Stored data entries:
┏━━

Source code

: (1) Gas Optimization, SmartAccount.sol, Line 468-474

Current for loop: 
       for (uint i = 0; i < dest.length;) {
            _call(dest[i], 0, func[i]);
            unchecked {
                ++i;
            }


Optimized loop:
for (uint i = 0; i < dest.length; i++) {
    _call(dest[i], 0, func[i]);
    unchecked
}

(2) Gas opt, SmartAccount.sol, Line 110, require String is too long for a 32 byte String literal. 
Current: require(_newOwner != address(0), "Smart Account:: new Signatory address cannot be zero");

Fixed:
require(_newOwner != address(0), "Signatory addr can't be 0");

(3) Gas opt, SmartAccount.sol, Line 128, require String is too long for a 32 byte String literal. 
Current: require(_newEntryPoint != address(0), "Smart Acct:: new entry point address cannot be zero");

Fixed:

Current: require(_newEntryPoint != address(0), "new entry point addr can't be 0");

┗━━

» Work instructions
Give the data again exactly, line for line.

» Answer area
Source code

: (1) Gas Optimization, SmartAccount.sol, Line 468-474

Current for loop: 
       for (uint i = 0; i < dest.length;) {
            _call(dest[i], 0, func[i]);
            unchecked {
                ++i;
            }


Optimized loop:
for (uint i = 0; i < dest.length; i++) {
    _call(dest[i], 0, func[i]);
    unchecked
}

(2) Gas opt, SmartAccount.sol, Line 110, require String is too long for a 32 byte String literal. 
Current: require(_newOwner != address(0), "Smart Account:: new Signatory address cannot be zero");

Fixed:
require(_newOwner != address(0), "Signatory addr can't be 0");

(3) Gas opt, SmartAccount.sol, Line 128, require String is too long for a 32 byte String literal. 
Current: require(_newEntryPoint != address(0), "Smart Acct:: new entry point address cannot be zero");

Fixed:

Current: require(_newEntryPoint != address(0), "new entry point addr can't be 0");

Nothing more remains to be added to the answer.